### [Task brief]
Up to and including the line with "### **d. Waiting/Blocked:**", restate every line of the records below word for word, from the first line on, leaving out the pictures.
Source data Block Start
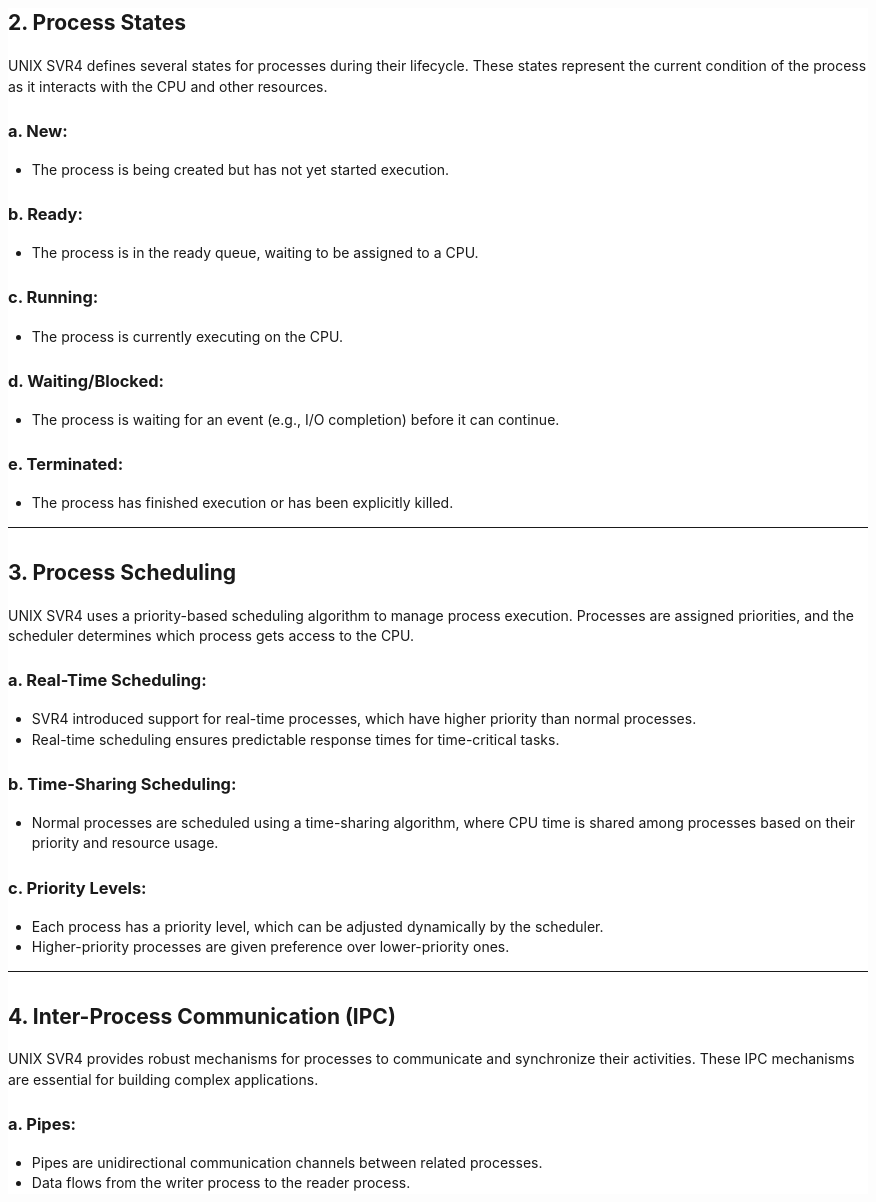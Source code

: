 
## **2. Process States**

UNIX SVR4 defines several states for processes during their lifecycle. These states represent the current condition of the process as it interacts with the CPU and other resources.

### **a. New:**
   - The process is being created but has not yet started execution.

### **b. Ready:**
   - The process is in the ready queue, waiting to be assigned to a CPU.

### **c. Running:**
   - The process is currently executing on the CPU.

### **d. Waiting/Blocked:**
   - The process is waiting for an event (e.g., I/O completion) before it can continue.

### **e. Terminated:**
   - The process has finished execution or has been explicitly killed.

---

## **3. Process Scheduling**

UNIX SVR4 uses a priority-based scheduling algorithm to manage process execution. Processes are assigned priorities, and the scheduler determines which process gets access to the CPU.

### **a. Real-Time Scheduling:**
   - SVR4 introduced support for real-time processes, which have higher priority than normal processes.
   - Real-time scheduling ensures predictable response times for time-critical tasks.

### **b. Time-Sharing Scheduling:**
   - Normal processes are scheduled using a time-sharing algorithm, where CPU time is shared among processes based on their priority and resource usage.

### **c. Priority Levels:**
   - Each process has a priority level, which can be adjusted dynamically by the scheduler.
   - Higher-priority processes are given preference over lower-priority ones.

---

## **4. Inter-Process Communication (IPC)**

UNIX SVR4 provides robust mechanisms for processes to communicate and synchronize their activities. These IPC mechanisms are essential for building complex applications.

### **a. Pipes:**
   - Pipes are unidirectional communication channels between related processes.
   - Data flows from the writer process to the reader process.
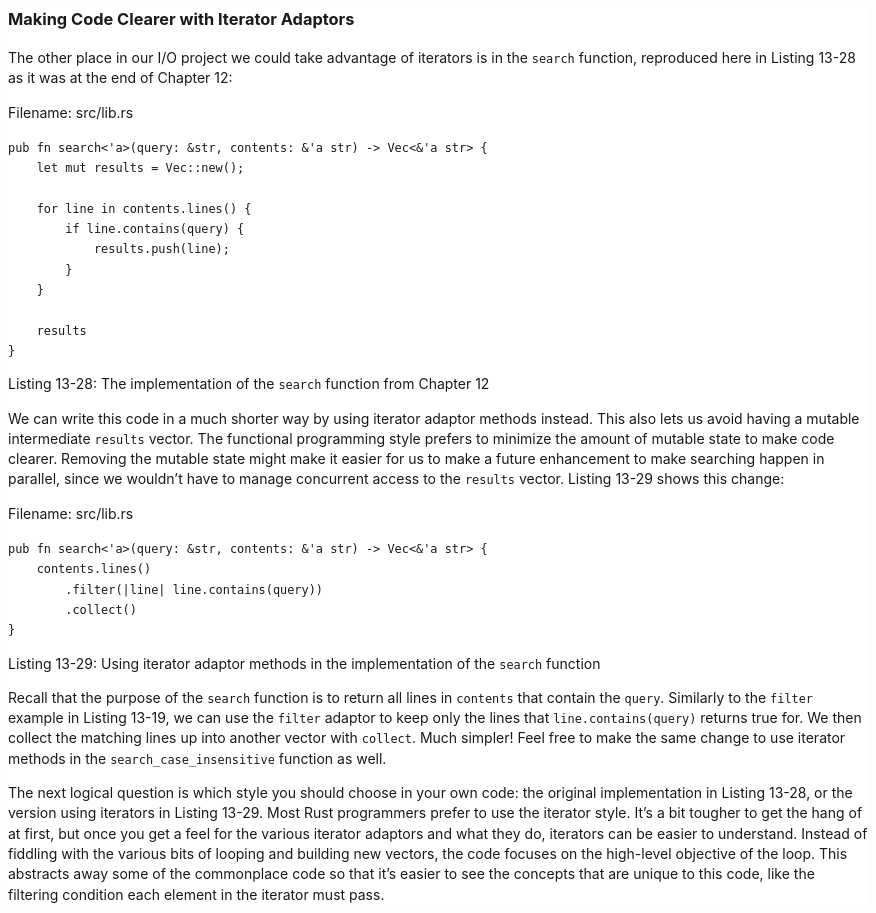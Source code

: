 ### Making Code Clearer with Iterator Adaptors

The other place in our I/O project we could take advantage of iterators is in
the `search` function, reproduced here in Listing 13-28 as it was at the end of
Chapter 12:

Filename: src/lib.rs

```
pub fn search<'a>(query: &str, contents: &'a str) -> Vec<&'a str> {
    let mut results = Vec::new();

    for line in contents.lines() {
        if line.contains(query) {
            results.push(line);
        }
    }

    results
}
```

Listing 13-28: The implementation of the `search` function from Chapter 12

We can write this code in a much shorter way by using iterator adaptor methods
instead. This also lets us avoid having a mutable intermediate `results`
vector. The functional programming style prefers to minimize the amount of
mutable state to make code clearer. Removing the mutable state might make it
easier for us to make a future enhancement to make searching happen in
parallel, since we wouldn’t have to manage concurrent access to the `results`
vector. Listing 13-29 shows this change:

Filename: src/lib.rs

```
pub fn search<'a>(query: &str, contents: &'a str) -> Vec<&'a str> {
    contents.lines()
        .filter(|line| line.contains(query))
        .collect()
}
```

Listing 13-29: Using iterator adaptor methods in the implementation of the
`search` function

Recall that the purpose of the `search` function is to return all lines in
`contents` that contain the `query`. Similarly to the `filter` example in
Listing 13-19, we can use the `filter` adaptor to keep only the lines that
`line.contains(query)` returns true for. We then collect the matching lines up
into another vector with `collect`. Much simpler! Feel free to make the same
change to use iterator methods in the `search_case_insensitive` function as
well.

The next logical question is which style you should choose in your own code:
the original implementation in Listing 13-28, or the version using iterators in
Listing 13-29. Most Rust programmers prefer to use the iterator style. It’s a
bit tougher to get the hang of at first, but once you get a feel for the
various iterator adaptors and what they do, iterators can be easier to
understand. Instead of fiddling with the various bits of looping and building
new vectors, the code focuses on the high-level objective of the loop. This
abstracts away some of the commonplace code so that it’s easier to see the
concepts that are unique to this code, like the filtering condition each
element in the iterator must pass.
Source data Block End
### [Result]
Source code

: 
## **2. Process States**

UNIX SVR4 defines several states for processes during their lifecycle. These states represent the current condition of the process as it interacts with the CPU and other resources.

### **a. New:**
   - The process is being created but has not yet started execution.

### **b. Ready:**
   - The process is in the ready queue, waiting to be assigned to a CPU.

### **c. Running:**
   - The process is currently executing on the CPU.

### **d. Waiting/Blocked:**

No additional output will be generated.